По-видимому, Вселенной присуще нечто, что проявляется через борьбу противоположностей. Вот несколько примеров таких полярных понятий: постоянство и изменчивость, рост и спад, творчество и (395:) разрушение, жизнь и смерть, порядок и хаос, свобода и рок; на физическом уровне — положительные и отрицательные заряды в субатомных частицах; в обществе — конфликт между равенством и различными проявлениями власти; на эволюционном уровне — взаимодействие сотрудничества и соперничества. В такой ситуации легко мыслить дуалистическими категориями, потому что противоположности — самый явный аспект Вселенной, а значит — его легче всего заметить. Ограничения дуалистического мышления связаны с отрицанием других способов построения картины мира. Возможное единство, скрывающееся за кажущимися противоположностями, и диалектические взаимоотношения между двумя полюсами труднее уловить; к тому же они требуют более сложных абстракций и мыслительных процессов, нежели те, на которые способно дуалистическое мышление по принципу «или-или».

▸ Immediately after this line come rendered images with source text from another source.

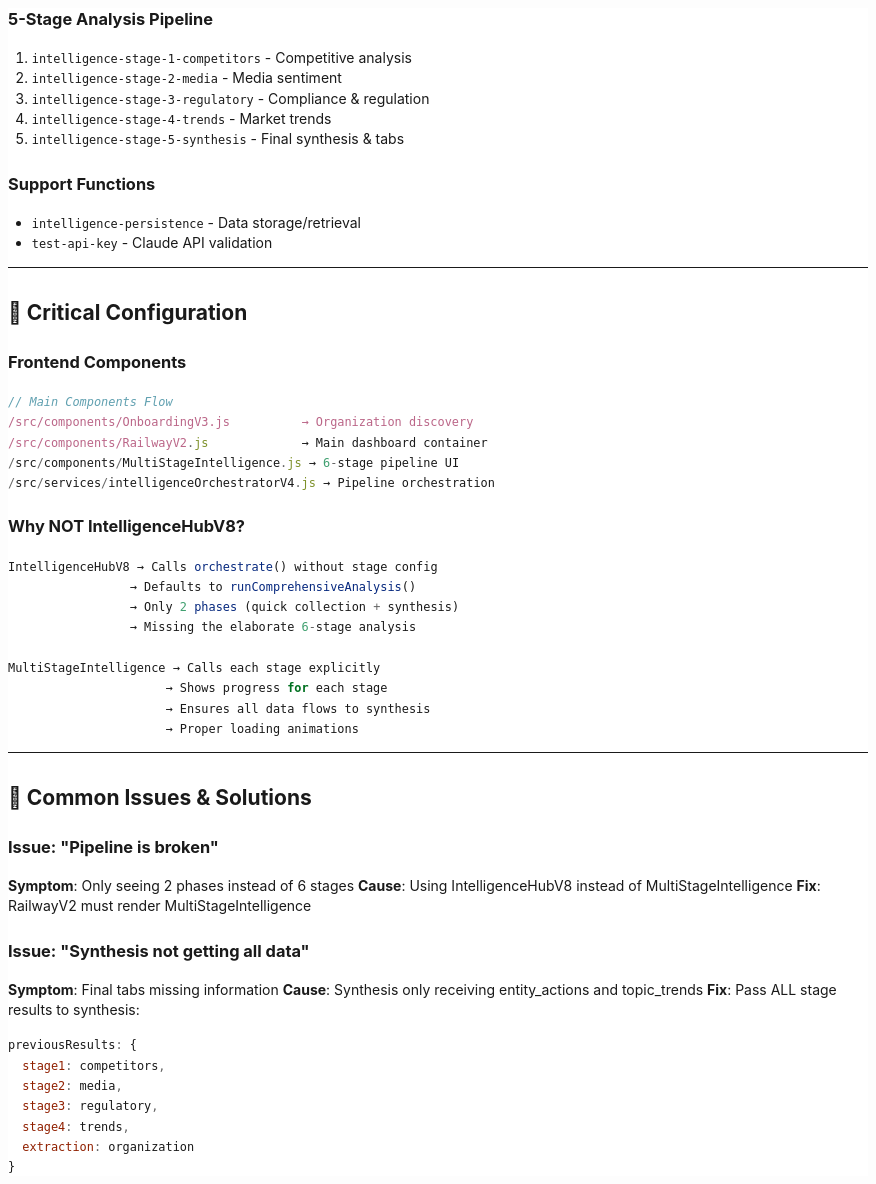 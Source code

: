 ### 5-Stage Analysis Pipeline
1. `intelligence-stage-1-competitors` - Competitive analysis
2. `intelligence-stage-2-media` - Media sentiment
3. `intelligence-stage-3-regulatory` - Compliance & regulation
4. `intelligence-stage-4-trends` - Market trends
5. `intelligence-stage-5-synthesis` - Final synthesis & tabs

### Support Functions
- `intelligence-persistence` - Data storage/retrieval
- `test-api-key` - Claude API validation

---

## 🔑 Critical Configuration

### Frontend Components
```javascript
// Main Components Flow
/src/components/OnboardingV3.js          → Organization discovery
/src/components/RailwayV2.js             → Main dashboard container
/src/components/MultiStageIntelligence.js → 6-stage pipeline UI
/src/services/intelligenceOrchestratorV4.js → Pipeline orchestration
```

### Why NOT IntelligenceHubV8?
```javascript
IntelligenceHubV8 → Calls orchestrate() without stage config
                 → Defaults to runComprehensiveAnalysis()
                 → Only 2 phases (quick collection + synthesis)
                 → Missing the elaborate 6-stage analysis
                 
MultiStageIntelligence → Calls each stage explicitly
                      → Shows progress for each stage
                      → Ensures all data flows to synthesis
                      → Proper loading animations
```

---

## 🐛 Common Issues & Solutions

### Issue: "Pipeline is broken"
**Symptom**: Only seeing 2 phases instead of 6 stages
**Cause**: Using IntelligenceHubV8 instead of MultiStageIntelligence
**Fix**: RailwayV2 must render MultiStageIntelligence

### Issue: "Synthesis not getting all data"
**Symptom**: Final tabs missing information
**Cause**: Synthesis only receiving entity_actions and topic_trends
**Fix**: Pass ALL stage results to synthesis:
```javascript
previousResults: {
  stage1: competitors,
  stage2: media,
  stage3: regulatory,
  stage4: trends,
  extraction: organization
}
```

К счастью, человеческий разум может оперировать и другими мысленными категориями, позволяющими иметь дело с чрезвычайно важными процессами, не поддающимися линейному осмыслению по принципу или-или. Мышление типа или-или способно справиться только с задачами соответствующего уровня, и попытки использовать его для решения более сложных проблем, не решаемых в рамках дуалистического подхода, всегда приводят к неудаче. То, что исторически получило название «диалектическое мышление», является иным способом работы мысли, позволяющим более адекватно оценить суть взаимоотношений различных процессов.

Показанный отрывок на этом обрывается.